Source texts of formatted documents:
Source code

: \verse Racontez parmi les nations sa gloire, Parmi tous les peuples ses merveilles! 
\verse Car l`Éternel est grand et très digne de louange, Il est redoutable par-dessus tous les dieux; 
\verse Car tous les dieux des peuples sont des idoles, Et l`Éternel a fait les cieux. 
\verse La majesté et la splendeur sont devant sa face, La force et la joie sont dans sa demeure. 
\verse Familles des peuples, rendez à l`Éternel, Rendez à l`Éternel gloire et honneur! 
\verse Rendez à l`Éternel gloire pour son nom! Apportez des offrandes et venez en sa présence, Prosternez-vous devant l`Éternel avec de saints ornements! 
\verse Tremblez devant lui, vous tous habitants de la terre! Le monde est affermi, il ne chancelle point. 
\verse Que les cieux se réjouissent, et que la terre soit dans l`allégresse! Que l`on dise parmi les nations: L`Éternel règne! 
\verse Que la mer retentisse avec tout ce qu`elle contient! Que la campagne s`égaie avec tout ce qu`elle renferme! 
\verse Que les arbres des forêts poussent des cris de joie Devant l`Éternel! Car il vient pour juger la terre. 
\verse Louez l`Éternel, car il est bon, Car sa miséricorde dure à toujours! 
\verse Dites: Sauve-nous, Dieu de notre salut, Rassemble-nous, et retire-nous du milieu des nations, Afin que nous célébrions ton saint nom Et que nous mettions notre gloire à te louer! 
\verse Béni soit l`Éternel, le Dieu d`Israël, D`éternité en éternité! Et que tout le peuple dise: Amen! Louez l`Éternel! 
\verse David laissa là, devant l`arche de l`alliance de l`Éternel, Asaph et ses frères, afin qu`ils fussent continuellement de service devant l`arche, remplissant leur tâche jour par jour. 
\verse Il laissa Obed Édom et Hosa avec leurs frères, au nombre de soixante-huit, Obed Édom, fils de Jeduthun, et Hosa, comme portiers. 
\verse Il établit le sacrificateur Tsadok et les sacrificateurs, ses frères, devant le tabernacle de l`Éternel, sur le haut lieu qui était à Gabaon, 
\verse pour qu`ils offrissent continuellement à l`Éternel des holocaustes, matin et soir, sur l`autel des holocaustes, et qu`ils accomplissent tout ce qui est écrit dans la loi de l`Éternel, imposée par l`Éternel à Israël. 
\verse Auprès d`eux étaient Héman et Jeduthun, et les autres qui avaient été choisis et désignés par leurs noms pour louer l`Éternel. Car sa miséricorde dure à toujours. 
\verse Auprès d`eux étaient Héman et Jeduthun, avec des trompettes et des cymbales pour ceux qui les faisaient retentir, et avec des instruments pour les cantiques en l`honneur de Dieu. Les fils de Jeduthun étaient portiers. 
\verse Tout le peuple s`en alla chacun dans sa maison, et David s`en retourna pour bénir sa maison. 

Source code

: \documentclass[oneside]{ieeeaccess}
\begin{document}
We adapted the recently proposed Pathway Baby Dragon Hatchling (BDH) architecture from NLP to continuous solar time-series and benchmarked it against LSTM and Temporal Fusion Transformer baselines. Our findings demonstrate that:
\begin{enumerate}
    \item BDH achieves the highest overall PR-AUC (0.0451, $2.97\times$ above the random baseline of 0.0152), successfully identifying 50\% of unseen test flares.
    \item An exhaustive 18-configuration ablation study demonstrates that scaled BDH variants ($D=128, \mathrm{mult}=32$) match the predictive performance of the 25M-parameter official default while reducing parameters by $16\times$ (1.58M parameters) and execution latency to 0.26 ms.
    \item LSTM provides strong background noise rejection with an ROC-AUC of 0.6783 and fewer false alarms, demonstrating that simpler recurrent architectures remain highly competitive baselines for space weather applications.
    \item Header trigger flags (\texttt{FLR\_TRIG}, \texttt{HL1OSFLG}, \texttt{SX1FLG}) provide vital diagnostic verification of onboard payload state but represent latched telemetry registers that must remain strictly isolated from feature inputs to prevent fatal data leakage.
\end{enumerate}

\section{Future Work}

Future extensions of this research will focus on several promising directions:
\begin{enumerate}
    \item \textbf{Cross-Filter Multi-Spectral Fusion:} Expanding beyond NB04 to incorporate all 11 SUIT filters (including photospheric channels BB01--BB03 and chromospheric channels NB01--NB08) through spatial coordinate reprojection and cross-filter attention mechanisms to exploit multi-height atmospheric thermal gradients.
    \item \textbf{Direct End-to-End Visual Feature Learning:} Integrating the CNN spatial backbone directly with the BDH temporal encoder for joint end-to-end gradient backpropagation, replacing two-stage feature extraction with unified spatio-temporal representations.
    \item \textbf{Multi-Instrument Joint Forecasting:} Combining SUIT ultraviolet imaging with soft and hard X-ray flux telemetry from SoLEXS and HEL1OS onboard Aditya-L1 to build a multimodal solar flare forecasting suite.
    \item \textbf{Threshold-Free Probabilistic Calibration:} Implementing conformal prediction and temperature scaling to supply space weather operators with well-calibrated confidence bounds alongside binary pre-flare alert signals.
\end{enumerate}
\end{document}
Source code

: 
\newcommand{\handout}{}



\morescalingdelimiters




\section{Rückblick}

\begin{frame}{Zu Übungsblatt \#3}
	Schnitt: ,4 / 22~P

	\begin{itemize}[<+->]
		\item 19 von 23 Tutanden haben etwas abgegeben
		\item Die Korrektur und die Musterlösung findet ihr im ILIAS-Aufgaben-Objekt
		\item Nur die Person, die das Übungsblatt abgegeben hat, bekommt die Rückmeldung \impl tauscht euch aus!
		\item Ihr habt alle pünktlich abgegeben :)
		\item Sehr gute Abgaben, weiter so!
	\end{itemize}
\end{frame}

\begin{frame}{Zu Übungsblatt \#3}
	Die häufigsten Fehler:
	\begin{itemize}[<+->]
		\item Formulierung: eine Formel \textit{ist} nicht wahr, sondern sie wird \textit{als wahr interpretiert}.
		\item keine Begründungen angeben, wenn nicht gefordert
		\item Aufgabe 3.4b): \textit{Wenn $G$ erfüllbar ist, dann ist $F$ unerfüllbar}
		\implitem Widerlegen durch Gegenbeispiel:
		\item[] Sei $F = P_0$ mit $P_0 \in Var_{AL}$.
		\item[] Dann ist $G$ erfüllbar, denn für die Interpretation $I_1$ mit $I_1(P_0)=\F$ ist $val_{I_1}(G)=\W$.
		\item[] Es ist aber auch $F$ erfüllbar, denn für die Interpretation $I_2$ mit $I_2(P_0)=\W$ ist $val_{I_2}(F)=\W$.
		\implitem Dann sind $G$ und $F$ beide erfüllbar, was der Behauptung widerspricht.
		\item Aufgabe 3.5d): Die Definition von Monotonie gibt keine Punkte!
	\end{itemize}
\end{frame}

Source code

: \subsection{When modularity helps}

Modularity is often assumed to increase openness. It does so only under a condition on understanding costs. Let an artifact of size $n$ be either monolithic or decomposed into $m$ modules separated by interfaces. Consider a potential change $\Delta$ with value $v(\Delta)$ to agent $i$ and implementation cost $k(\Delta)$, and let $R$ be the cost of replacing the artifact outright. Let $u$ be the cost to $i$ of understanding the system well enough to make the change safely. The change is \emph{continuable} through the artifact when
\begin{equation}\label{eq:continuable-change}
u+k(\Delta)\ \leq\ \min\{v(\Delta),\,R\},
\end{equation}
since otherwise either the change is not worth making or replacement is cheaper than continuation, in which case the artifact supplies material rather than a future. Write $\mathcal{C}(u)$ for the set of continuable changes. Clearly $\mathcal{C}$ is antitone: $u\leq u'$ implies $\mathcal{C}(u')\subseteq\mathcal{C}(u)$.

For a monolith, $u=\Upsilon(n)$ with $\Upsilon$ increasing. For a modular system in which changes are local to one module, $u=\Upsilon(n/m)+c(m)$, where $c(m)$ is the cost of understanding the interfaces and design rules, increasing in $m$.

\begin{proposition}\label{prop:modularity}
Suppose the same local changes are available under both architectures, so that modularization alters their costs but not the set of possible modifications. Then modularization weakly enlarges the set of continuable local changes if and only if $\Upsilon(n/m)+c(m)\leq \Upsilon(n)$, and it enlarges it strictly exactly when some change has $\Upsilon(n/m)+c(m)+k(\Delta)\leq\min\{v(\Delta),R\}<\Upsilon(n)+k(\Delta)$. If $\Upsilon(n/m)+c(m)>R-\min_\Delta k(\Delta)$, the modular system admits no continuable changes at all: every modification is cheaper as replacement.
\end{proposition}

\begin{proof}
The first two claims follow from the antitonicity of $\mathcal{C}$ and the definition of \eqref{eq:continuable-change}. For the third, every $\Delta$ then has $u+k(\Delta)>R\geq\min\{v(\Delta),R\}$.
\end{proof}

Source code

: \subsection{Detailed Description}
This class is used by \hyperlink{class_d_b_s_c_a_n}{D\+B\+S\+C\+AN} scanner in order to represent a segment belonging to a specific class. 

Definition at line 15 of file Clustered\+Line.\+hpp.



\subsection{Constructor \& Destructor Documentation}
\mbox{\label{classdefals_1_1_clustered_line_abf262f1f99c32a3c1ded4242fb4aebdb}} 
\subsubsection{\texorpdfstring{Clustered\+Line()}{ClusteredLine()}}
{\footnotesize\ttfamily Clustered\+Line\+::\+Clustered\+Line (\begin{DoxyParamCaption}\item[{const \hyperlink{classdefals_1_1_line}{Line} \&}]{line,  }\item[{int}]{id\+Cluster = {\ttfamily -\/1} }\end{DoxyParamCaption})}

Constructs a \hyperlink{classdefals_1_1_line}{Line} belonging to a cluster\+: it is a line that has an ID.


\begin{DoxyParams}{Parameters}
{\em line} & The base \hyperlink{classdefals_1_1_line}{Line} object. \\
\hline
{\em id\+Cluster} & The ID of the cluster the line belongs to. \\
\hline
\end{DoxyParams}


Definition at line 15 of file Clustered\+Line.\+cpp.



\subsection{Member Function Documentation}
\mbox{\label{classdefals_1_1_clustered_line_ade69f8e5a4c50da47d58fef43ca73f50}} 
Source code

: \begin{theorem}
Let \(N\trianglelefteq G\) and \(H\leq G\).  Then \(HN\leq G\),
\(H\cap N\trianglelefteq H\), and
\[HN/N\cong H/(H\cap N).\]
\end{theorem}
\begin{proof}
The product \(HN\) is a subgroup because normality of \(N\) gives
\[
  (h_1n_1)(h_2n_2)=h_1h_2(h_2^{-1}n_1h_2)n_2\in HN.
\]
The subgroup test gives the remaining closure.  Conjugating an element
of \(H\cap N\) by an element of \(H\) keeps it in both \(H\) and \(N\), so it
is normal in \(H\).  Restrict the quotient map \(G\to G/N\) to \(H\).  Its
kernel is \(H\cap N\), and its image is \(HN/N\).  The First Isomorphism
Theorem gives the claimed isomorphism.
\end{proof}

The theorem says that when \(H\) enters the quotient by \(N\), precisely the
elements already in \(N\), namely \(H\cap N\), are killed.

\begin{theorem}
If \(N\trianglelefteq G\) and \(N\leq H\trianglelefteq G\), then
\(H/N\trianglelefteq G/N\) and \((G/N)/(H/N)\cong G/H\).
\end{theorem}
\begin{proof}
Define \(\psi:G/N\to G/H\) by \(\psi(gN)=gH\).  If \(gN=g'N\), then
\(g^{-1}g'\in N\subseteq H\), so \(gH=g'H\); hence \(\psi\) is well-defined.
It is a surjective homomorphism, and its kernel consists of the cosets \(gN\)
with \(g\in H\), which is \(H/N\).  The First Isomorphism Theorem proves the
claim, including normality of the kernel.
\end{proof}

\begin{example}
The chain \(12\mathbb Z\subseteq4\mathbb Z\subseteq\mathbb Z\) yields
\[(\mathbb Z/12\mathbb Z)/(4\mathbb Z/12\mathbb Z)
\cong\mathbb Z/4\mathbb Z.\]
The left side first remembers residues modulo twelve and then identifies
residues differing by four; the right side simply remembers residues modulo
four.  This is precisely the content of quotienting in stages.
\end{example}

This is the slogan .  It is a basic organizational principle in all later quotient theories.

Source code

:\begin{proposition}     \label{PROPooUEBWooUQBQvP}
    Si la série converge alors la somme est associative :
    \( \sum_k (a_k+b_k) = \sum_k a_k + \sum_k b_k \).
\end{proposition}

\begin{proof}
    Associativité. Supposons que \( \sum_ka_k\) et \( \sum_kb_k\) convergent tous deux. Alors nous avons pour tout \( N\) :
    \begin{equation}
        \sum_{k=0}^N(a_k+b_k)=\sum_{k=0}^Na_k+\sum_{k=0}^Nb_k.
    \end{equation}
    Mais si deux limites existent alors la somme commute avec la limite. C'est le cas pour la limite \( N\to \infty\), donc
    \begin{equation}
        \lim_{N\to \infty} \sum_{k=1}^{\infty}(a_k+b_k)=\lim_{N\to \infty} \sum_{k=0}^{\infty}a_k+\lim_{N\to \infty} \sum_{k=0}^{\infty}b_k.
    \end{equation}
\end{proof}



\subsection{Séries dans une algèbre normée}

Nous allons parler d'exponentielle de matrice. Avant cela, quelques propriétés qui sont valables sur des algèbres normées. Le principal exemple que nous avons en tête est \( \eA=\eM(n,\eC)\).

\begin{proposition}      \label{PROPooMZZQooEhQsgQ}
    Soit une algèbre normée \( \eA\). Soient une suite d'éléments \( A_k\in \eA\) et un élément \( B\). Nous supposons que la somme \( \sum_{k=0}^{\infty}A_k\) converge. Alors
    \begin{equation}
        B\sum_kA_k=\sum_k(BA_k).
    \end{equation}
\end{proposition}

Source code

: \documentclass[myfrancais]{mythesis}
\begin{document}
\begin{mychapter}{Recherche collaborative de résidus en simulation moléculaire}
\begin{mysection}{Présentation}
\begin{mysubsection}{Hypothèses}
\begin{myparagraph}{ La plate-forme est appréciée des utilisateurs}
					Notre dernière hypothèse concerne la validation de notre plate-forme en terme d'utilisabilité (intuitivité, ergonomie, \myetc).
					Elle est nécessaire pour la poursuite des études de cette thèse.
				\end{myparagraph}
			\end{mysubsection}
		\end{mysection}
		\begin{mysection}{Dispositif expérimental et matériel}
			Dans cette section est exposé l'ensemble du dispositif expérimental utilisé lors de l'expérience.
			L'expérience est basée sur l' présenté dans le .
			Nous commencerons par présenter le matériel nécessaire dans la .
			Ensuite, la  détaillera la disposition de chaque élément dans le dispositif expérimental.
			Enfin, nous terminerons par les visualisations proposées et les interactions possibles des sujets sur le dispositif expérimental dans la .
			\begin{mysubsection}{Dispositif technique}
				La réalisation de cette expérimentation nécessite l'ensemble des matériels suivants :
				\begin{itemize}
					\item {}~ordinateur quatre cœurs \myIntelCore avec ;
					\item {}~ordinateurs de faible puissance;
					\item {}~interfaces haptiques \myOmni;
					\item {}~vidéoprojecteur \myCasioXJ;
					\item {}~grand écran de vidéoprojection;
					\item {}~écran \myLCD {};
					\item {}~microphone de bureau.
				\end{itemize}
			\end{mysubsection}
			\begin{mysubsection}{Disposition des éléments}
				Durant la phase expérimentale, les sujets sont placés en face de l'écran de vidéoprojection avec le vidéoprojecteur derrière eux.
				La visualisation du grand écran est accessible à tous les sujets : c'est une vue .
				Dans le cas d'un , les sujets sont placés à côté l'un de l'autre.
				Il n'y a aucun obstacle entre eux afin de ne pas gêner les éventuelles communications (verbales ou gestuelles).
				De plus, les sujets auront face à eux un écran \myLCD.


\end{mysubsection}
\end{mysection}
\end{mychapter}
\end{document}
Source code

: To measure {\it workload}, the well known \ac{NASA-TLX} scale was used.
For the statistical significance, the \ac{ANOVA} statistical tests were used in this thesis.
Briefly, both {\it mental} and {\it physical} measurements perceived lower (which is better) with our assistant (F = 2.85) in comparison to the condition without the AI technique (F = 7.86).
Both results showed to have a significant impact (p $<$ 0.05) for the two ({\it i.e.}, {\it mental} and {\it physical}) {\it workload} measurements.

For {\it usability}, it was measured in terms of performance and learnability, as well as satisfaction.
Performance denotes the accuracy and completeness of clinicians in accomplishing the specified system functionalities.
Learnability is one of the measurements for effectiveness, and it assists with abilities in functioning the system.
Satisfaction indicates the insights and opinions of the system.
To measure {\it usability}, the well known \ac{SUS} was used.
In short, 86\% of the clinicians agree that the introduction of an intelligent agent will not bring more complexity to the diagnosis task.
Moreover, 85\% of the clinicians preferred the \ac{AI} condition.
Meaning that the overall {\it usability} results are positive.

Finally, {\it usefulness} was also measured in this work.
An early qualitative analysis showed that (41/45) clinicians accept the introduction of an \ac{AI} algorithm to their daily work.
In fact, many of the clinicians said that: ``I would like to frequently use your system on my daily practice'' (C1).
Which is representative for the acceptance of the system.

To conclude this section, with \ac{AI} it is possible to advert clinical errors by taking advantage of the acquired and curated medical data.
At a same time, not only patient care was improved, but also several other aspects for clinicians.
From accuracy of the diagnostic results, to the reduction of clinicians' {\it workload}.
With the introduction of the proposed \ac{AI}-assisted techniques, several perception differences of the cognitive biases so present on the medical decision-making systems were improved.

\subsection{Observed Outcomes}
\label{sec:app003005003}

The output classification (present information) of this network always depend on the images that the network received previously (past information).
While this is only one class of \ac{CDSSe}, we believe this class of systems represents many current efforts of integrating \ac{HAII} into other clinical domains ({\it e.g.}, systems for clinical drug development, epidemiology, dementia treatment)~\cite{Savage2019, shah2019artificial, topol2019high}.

Exercise instructions: Filter the records down to the lines that contain the string "vidéoprojection", and copy those lines.

Solution for this exercise:
					\item {}~grand écran de vidéoprojection;
				Durant la phase expérimentale, les sujets sont placés en face de l'écran de vidéoprojection avec le vidéoprojecteur derrière eux.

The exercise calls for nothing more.